Open Data, Open Standards and Open Source: field notes from the SeNeReKo project

[A guest post by Frederik Elwert, post-doctoral researcher at the Centre for Religious Studies at Ruhr-University in Bochum, Germany. He is to be found on Twitter @felwert ]

The Center for Religious Studies (CERES) at Ruhr-University Bochum is a great place to study religion, with a variety of scholars from different backgrounds contributing to interdisciplinary research projects. But despite its innovative research, it still inherits much of the conservatism of its constituent disciplines, Religious Studies, Theology, Indology, Islamic and Jewish Studies, and others. When we started with SeNeReKo, a small digital humanities project, in 2012, we got an opportunity to learn many new lessons on open scholarship.

I am glad to have the opportunity to share some of my ideas on this topic here on the OA-OA blog. I will not talk about Open Access, probably the last step in the research cycle, although colleagues of mine at CERES recently started collecting experiences with that as well, launching a small Open Access online journal called Entangled Religions last year. Instead, I will focus on the prerequisites of open research, which play an even greater role in the digital humanities: Open Data, Open Standards, and Open Source.

Open Data

SeNeReKo is short for the rather lengthy title “Semantic and social network analysis as a tool to study religious contact”. That title highlights the methodological focus of the project. In fact, when funding this project (along with 23 others), it was the German ministry of education and research’s intention to use previous years’ digitisation efforts as a starting point for advances in the analysis of existing collections. The data is there, now what to do with it? It was important for us not having to digitise sources ourselves, something we would not have been able to do within the project’s time frame.
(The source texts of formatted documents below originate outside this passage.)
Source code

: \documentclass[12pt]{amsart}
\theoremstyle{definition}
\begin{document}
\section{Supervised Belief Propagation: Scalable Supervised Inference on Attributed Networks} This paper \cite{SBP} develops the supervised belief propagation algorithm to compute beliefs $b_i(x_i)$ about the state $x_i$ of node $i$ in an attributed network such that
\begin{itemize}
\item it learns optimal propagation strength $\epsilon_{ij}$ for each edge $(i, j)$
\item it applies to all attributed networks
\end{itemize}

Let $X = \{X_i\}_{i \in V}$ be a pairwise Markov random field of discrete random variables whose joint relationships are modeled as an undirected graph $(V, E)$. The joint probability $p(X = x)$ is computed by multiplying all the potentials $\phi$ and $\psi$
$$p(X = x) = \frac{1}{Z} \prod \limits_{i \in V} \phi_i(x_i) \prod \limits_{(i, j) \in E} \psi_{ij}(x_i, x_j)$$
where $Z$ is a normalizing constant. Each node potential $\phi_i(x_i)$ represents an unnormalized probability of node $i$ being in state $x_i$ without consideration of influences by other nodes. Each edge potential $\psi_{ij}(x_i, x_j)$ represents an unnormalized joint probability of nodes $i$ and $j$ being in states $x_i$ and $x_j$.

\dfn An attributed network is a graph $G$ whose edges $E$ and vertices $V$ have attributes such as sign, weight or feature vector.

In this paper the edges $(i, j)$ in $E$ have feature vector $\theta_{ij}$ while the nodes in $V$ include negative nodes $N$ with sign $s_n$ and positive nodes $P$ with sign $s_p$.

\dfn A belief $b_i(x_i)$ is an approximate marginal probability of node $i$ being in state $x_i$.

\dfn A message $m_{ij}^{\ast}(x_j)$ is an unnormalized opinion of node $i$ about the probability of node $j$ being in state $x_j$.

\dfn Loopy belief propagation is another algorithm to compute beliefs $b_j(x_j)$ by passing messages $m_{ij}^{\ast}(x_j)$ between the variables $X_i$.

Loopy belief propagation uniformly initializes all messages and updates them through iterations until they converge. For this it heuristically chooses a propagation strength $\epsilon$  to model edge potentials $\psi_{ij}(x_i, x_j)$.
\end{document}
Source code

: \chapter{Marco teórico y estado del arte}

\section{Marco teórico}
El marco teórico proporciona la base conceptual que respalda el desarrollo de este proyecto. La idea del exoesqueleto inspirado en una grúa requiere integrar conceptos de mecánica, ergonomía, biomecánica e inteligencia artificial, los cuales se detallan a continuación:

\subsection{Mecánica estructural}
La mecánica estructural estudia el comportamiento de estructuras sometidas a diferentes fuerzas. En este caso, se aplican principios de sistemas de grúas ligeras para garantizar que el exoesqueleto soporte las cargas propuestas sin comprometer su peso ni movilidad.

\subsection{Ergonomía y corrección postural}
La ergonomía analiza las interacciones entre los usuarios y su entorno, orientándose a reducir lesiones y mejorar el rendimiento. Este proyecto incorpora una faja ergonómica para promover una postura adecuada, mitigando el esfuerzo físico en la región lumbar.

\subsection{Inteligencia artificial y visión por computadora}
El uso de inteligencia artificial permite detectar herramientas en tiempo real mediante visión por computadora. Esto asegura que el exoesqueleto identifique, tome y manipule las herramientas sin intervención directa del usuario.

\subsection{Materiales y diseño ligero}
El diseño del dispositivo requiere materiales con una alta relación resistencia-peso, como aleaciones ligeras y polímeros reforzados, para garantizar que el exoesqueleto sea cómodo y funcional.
But we still learned a lot about the difference between “existing data” and “reusable data”.

There are plenty of religious sources available online. A plethora of websites allows one to read and query databases of religious texts. But terms of use differ a lot, if they are made explicit at all. This is striking, given that most of these texts are some hundreds (or thousands) of years old and should be seen as a common good. But in many cases, specific translations, editions or collections are restricted in access. But in order to re-use data, it is important to have full access to the data. This is a legal as well as a technical problem.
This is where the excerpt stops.